Key engineering insight: The real trick is NOT the KF equations (those are standard). It's choosing the state vector and the Q matrix. Adding IMU biases to the state is what makes the system work. Without bias estimation, IMU drift kills you in seconds.
The Kalman filter is optimal — but only under two assumptions: the system is linear and the noise is Gaussian. What if your system is nonlinear (a rocket re-entering the atmosphere, a car turning)? What if the noise distribution has heavy tails or multiple modes?
Several extensions address these limitations. Each trades off accuracy against computational cost. The original KF remains the gold standard when its assumptions hold — which is surprisingly often in practice.

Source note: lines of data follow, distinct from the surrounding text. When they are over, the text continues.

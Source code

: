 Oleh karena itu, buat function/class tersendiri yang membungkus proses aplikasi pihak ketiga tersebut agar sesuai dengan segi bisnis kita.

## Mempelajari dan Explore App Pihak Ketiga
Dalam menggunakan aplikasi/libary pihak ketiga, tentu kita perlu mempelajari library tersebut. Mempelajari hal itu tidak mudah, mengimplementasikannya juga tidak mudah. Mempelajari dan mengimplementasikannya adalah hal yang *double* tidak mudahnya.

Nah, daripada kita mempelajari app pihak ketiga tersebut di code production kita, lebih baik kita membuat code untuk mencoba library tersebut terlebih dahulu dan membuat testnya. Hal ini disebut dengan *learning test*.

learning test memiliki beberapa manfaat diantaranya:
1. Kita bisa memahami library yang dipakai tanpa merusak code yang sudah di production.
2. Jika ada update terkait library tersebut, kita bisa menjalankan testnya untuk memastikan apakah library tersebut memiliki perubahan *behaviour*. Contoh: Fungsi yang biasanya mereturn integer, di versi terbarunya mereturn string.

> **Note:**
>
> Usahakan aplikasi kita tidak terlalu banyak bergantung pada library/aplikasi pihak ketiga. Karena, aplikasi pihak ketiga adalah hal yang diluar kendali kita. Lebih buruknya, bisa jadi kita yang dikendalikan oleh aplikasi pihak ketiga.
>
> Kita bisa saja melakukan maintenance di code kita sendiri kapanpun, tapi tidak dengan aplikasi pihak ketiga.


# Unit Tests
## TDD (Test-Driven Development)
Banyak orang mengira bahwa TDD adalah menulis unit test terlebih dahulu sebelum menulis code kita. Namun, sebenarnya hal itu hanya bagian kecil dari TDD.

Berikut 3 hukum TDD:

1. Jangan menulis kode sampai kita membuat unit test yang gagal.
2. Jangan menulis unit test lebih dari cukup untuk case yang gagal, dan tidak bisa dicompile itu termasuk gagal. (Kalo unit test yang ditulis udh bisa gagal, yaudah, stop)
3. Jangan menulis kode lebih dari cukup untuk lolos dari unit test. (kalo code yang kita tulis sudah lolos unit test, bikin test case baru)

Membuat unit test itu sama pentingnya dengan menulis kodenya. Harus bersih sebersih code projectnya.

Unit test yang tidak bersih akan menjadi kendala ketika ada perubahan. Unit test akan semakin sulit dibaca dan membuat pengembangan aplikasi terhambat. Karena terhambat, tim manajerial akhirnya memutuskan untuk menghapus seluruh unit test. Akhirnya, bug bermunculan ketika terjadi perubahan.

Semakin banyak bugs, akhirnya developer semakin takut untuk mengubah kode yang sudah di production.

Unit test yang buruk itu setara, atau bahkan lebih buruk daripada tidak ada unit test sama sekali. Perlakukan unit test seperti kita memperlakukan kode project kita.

The Kalman filter can fail silently — it keeps producing estimates even when those estimates are garbage. Here are the three most common failure modes practitioners hit:
| Problem | What happens | Fix |
|---|---|---|
| P initialized too small | Filter is overconfident from the start, ignores measurements, locks onto a wrong estimate | Initialize P large (e.g., 1000 · I). Let the filter learn. |
| Q too small | Filter trusts its model too much. Can't track maneuvering targets (turns, accelerations). Estimate lags behind. | Increase Q. Watch the innovation sequence — if it shows trends, Q is too small. |
| System is nonlinear | KF gives biased estimates because F·x and H·x are wrong models. Covariance P doesn't reflect true uncertainty. | Switch to EKF (linearize) or UKF (sigma points). |
| Filter | Handles | How | Cost |
|---|---|---|---|
| KF | Linear + Gaussian | Exact equations | Very low |
| EKF | Mildly nonlinear | Linearize with Jacobians | Low |
| UKF | More nonlinear | Sigma points (no Jacobians) | Medium |
| Particle | Any distribution | Monte Carlo sampling | High |
The Kalman filter IS a Bayes filter with a specific restriction: everything is Gaussian and linear. This restriction is what makes the math tractable — the predict and update integrals collapse to simple matrix equations. Remove the Gaussian/linear assumption and you need approximations: EKF (linearize), UKF (sigma points), or particle filters (sample). The predict→update structure is universal; only the representation of belief changes.
When you study the Bayes filter, ask: "Where does the Gaussian assumption enter, and what mathematical simplification does it buy us?"
You now understand optimal estimation. Every sensor reading you encounter is noisy. Now you know how to see through the noise.